[Records for this task — start]

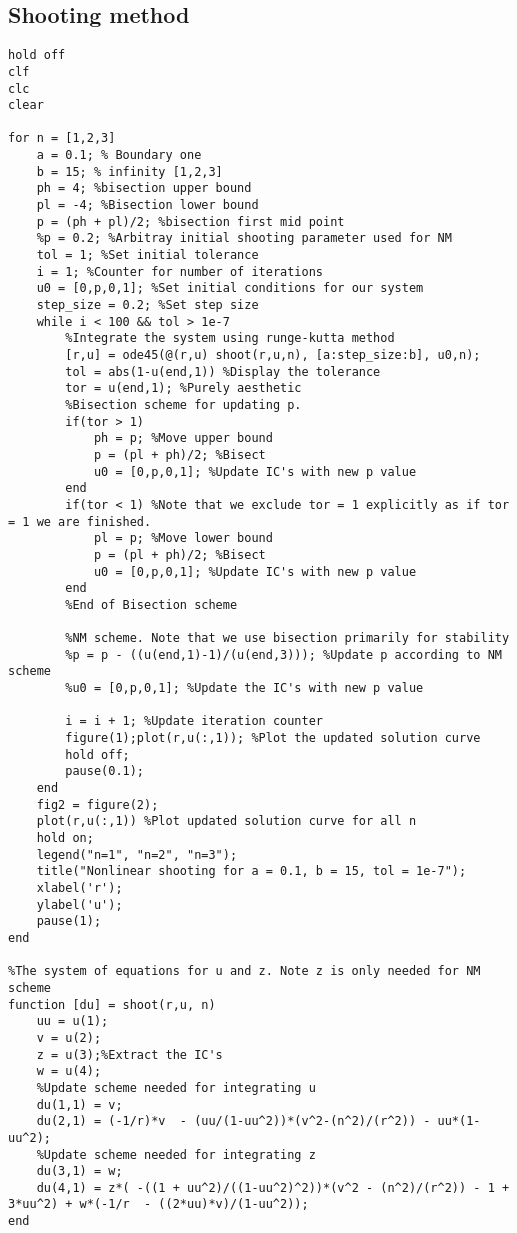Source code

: \documentclass{article}
\begin{document}
\subsection{Shooting method}
\begin{lstlisting}
hold off
clf
clc
clear

for n = [1,2,3]
    a = 0.1; % Boundary one
    b = 15; % infinity [1,2,3]
    ph = 4; %bisection upper bound
    pl = -4; %Bisection lower bound
    p = (ph + pl)/2; %bisection first mid point
    %p = 0.2; %Arbitray initial shooting parameter used for NM
    tol = 1; %Set initial tolerance
    i = 1; %Counter for number of iterations
    u0 = [0,p,0,1]; %Set initial conditions for our system
    step_size = 0.2; %Set step size 
    while i < 100 && tol > 1e-7
        %Integrate the system using runge-kutta method
        [r,u] = ode45(@(r,u) shoot(r,u,n), [a:step_size:b], u0,n);
        tol = abs(1-u(end,1)) %Display the tolerance
        tor = u(end,1); %Purely aesthetic
        %Bisection scheme for updating p.
        if(tor > 1)
            ph = p; %Move upper bound
            p = (pl + ph)/2; %Bisect
            u0 = [0,p,0,1]; %Update IC's with new p value
        end
        if(tor < 1) %Note that we exclude tor = 1 explicitly as if tor = 1 we are finished.
            pl = p; %Move lower bound
            p = (pl + ph)/2; %Bisect
            u0 = [0,p,0,1]; %Update IC's with new p value
        end
        %End of Bisection scheme
        
        %NM scheme. Note that we use bisection primarily for stability
        %p = p - ((u(end,1)-1)/(u(end,3))); %Update p according to NM scheme
        %u0 = [0,p,0,1]; %Update the IC's with new p value
        
        i = i + 1; %Update iteration counter
        figure(1);plot(r,u(:,1)); %Plot the updated solution curve
        hold off;
        pause(0.1);
    end
    fig2 = figure(2);
    plot(r,u(:,1)) %Plot updated solution curve for all n
    hold on;
    legend("n=1", "n=2", "n=3");
    title("Nonlinear shooting for a = 0.1, b = 15, tol = 1e-7");
    xlabel('r');
    ylabel('u');
    pause(1);
end

%The system of equations for u and z. Note z is only needed for NM scheme
function [du] = shoot(r,u, n)
    uu = u(1);
    v = u(2);
    z = u(3);%Extract the IC's
    w = u(4);
    %Update scheme needed for integrating u
    du(1,1) = v;
    du(2,1) = (-1/r)*v  - (uu/(1-uu^2))*(v^2-(n^2)/(r^2)) - uu*(1-uu^2);
    %Update scheme needed for integrating z
    du(3,1) = w;
    du(4,1) = z*( -((1 + uu^2)/((1-uu^2)^2))*(v^2 - (n^2)/(r^2)) - 1 + 3*uu^2) + w*(-1/r  - ((2*uu)*v)/(1-uu^2));
end
\end{lstlisting}
\pagebreak
\end{document}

[Records for this task — finish]

Lines holding the string "Move" must be copied out of the entries above.

            ph = p; %Move upper bound
            pl = p; %Move lower bound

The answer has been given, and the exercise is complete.